Concepts in assessment

Chapter 35


Concepts in assessment



Even a cursory review of the assessment literature reveals a bewildering array of dichotomies and concepts. These are often overlapping, and authors sometimes use them with less precision than is desirable, especially for the clinical teacher attempting to make sense of assessment for the first time. The purpose of this chapter is to identify some of these concepts and provide background to their meaning, development and use.



Test theories


Test theories or psychometric models seek to explain what happens when an individual takes a test (Crocker & Algina 1986). They provide guidance about how to select items, how long tests need to be, the inferences that can be drawn from scores and the confidence that can be placed in the final results. Each model makes different assumptions, and, based on those assumptions, different benefits accrue. There are many psychometric models, but three deserve attention here because they are used frequently in medical education.

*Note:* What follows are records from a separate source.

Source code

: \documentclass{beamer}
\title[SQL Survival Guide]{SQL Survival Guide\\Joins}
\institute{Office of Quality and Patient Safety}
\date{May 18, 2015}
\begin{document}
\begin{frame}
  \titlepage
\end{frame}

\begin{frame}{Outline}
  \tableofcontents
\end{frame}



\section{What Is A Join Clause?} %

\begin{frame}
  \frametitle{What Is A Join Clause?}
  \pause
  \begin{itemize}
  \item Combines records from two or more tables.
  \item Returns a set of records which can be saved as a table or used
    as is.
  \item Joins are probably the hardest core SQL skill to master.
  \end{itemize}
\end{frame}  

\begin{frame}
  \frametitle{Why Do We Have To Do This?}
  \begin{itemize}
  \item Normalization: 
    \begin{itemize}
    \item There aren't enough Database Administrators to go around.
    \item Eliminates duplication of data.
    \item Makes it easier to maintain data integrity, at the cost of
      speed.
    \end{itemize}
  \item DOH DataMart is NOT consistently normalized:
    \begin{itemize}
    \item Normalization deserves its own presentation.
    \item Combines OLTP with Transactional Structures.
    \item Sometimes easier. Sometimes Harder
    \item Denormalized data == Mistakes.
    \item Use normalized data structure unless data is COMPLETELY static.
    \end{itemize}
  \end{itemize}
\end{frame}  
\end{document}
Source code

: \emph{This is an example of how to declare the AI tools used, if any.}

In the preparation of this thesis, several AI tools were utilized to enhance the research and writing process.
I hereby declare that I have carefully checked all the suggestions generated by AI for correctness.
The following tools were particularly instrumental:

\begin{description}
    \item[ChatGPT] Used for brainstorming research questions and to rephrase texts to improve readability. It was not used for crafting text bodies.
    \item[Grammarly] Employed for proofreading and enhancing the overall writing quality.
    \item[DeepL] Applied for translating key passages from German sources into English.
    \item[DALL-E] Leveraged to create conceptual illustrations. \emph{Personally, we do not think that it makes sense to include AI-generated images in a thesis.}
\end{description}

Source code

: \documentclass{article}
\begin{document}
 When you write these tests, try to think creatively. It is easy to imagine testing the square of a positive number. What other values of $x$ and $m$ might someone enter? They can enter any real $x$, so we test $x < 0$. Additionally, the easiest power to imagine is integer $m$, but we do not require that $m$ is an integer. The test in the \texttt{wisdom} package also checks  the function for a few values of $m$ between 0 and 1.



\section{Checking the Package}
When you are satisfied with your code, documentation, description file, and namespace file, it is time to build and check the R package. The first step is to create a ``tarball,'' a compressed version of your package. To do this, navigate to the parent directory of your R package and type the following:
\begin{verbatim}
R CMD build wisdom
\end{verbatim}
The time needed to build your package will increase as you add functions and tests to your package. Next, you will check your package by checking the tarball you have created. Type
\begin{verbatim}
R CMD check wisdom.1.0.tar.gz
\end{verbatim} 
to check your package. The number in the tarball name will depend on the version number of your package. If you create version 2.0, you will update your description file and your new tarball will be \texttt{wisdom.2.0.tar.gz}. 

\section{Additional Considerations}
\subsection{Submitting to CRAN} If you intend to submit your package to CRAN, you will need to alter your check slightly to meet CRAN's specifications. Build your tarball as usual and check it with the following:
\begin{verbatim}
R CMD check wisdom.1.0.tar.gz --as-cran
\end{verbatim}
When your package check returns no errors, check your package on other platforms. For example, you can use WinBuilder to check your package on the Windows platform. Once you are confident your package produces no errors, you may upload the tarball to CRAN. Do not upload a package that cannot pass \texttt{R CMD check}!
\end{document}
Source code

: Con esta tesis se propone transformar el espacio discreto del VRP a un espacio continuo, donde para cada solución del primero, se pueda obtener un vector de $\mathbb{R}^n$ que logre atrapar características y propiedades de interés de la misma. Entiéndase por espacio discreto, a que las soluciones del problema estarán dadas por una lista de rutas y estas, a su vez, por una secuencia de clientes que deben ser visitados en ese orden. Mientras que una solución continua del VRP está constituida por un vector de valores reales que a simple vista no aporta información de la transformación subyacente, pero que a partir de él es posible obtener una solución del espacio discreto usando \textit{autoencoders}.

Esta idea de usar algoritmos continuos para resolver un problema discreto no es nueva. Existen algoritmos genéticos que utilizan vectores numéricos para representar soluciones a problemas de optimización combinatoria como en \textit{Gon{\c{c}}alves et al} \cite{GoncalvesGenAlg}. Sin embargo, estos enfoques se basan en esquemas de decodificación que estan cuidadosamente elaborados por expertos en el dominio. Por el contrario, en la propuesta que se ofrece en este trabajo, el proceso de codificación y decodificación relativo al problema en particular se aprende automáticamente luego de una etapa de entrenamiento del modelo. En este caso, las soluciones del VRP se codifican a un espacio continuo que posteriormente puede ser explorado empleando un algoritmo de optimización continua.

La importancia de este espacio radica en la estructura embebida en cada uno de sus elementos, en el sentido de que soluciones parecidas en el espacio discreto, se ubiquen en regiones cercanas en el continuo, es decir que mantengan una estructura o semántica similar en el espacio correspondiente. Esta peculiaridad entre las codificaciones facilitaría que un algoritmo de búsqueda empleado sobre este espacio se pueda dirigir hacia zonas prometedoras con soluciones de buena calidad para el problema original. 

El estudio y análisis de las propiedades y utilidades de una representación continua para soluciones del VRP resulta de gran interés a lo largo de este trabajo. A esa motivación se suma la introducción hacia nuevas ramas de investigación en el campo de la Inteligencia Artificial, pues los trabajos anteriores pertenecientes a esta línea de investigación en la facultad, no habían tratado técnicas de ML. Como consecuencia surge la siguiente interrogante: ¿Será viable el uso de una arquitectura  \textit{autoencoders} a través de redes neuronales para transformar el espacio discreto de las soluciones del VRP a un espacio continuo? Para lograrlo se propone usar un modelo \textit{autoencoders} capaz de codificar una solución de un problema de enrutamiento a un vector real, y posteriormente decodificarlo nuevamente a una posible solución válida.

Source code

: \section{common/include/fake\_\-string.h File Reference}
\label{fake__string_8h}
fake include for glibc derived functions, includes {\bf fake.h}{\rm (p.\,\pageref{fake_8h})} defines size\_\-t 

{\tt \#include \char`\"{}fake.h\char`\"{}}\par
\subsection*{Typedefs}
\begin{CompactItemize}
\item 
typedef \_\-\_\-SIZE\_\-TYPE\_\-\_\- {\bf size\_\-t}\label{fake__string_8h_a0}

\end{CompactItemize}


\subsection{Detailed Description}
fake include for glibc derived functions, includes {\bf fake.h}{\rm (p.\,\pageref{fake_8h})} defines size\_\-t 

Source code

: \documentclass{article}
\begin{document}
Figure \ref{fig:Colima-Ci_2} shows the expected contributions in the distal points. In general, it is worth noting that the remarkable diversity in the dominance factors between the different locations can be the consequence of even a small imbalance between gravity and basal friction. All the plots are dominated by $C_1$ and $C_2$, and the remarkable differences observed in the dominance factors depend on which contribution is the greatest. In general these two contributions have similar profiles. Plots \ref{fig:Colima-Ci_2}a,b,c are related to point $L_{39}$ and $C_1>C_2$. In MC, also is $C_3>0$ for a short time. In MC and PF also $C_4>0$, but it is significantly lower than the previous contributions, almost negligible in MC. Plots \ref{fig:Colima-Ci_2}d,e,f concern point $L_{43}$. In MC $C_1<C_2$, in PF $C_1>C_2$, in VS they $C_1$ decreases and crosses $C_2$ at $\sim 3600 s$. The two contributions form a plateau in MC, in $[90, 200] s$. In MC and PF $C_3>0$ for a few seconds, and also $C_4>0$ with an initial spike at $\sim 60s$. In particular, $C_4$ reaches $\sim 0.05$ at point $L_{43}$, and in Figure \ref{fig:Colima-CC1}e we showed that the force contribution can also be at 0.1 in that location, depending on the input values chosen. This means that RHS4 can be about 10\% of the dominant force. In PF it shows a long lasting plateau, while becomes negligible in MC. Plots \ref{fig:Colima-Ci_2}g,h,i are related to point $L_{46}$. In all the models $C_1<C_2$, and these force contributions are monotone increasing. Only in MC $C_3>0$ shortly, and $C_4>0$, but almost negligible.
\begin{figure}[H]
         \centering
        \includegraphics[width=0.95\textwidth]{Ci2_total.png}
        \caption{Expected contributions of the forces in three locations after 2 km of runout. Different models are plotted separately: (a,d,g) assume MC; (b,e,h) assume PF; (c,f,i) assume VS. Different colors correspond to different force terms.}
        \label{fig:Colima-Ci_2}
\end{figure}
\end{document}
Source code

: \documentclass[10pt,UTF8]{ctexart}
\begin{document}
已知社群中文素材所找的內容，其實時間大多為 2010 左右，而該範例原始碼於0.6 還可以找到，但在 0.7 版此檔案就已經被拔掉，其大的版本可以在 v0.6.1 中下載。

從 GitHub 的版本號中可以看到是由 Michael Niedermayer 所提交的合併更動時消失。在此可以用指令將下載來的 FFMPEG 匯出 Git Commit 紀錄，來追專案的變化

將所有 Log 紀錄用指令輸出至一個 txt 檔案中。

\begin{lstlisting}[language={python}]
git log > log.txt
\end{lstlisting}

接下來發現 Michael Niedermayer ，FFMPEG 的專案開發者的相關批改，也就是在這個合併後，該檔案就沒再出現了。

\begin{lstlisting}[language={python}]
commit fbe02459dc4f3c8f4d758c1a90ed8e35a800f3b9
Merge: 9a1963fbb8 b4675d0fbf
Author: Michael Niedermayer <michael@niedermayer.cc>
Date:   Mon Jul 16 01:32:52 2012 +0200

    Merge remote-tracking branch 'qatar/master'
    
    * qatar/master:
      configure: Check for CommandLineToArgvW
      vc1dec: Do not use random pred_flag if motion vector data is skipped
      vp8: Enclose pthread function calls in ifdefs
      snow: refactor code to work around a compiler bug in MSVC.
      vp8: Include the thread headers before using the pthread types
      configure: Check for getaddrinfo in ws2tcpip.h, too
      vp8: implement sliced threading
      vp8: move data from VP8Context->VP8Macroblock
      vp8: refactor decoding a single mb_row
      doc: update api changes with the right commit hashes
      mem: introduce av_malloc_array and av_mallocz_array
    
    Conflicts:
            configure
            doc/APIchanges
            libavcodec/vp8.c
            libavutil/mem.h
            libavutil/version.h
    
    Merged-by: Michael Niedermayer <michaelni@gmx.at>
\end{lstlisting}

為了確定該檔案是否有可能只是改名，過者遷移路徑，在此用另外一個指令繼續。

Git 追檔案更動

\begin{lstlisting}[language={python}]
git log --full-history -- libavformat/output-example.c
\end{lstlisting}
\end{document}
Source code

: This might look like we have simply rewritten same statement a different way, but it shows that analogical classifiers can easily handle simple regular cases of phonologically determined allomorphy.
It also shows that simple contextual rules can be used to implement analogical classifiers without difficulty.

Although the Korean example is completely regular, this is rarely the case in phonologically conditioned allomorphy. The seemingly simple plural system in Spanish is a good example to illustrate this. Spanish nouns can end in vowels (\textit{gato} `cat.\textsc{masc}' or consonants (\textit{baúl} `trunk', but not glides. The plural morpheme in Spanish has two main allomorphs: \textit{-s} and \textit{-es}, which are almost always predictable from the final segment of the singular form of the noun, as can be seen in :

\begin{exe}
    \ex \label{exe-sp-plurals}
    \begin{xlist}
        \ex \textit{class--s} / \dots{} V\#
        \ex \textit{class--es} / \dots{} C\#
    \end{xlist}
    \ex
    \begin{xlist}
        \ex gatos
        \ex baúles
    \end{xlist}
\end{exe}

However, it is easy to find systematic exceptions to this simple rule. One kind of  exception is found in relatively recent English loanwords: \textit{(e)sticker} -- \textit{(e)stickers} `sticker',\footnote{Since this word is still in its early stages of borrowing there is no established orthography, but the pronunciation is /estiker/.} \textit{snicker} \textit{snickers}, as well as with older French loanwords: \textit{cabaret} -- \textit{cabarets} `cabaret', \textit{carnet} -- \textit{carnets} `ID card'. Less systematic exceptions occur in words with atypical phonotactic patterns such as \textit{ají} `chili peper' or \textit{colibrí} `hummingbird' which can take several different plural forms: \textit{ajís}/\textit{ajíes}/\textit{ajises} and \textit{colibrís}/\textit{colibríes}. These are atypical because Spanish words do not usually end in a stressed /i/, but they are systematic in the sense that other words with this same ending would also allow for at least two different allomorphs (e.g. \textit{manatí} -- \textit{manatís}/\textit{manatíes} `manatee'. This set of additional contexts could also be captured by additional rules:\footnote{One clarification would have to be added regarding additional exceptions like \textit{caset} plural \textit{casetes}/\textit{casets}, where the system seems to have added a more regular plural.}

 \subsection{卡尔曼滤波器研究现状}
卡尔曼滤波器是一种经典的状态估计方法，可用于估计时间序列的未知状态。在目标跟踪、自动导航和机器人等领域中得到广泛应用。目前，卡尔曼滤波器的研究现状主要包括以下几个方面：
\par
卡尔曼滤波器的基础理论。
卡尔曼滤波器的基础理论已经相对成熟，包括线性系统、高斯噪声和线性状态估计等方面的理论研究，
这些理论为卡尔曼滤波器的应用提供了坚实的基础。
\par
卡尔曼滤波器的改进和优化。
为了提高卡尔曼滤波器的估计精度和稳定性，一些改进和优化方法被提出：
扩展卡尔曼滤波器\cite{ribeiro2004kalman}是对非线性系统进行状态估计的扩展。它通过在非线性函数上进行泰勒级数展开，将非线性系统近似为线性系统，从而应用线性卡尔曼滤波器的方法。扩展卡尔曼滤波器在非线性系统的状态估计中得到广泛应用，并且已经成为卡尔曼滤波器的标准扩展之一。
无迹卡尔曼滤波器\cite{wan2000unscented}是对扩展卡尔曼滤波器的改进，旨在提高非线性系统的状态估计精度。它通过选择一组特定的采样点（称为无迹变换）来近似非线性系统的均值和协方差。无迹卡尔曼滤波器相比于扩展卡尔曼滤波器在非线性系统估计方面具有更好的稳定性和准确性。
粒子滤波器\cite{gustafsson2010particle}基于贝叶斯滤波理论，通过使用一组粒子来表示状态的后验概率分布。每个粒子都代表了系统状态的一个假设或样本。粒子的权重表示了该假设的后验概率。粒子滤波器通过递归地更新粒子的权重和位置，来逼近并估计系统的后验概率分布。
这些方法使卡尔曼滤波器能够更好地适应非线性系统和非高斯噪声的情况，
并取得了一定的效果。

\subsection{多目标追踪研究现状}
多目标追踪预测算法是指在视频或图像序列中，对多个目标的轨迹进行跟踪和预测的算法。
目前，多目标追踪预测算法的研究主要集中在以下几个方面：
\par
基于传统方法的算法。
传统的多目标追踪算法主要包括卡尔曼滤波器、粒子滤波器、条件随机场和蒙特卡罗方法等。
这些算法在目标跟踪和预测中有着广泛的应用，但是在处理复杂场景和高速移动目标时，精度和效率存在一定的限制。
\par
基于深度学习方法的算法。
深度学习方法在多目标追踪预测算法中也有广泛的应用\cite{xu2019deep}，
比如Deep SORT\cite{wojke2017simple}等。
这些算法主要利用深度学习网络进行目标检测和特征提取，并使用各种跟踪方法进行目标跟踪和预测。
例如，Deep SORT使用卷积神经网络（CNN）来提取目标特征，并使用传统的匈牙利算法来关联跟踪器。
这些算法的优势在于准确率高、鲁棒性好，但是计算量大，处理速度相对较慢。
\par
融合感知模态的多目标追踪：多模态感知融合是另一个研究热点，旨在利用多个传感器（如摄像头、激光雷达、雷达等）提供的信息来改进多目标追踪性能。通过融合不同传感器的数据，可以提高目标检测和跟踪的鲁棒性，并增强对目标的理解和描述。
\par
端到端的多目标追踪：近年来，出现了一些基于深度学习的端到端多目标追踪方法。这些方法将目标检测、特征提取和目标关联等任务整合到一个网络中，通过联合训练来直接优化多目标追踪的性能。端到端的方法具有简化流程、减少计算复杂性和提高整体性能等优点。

Classical test theory (CTT)


CTT has been the dominant model in testing for decades, with roots in the late 19th and early 20th century (Lord & Novick 1968). It assumes that an individual’s score on a test has two parts: true score (or what is intended to be measured) and error. To apply CTT to a practical testing situation, a series of very restrictive assumptions need to be made. The bad news is that these assumptions are often violated in practice, but the good news is that even when this happens, it seldom makes a practical difference (i.e. the model is robust with respect to violations of the assumptions).


A number of useful concepts and tools have been developed based on CTT (De Champlain 2010). Among the most powerful is reliability, which indicates the amount of error in observed scores. Also very useful has been the development of item statistics, which helps with the process of test development. CTT has contributed significantly to the development of a series of excellent assessments, and it continues to be used and useful today.



Generalizability theory (GT)


Although it has its roots in the middle of the 20th century, GT rose to prominence with the publication of a book by Cronbach et al in 1972. Like CTT (which is a special case of GT), it assumes that an individual’s score on a test has two parts: true score and error. However, compared to CTT, GT makes relatively weak assumptions. Consequently, it applies to a very broad range of assessments and, like CTT, even when these assumptions are violated it usually makes little practical difference.


GT offers a number of advantages over CTT (Brennan 2001). For example, GT allows the error in a test to be divided among different sources. So in a rating situation, GT allows the error associated with the rater to be separated from the error associated with the rating form they are filling out. Likewise, GT supports a distinction between scores that are intended to rank individuals as opposed to scores that are intended to represent how much they know. Given these advantages, GT has special applicability to the types of assessment situations found in medical education.



Item response theory (IRT)


With considerable interest starting in the 1970s, the use of IRT has grown substantially, especially among national testing agencies (Hambleton et al 1991). Unlike GT, IRT makes very strong assumptions about items, tests and individuals. These assumptions are difficult to meet, so there are a number of different IRT models, each with assumptions that are suitable for particular assessment situations.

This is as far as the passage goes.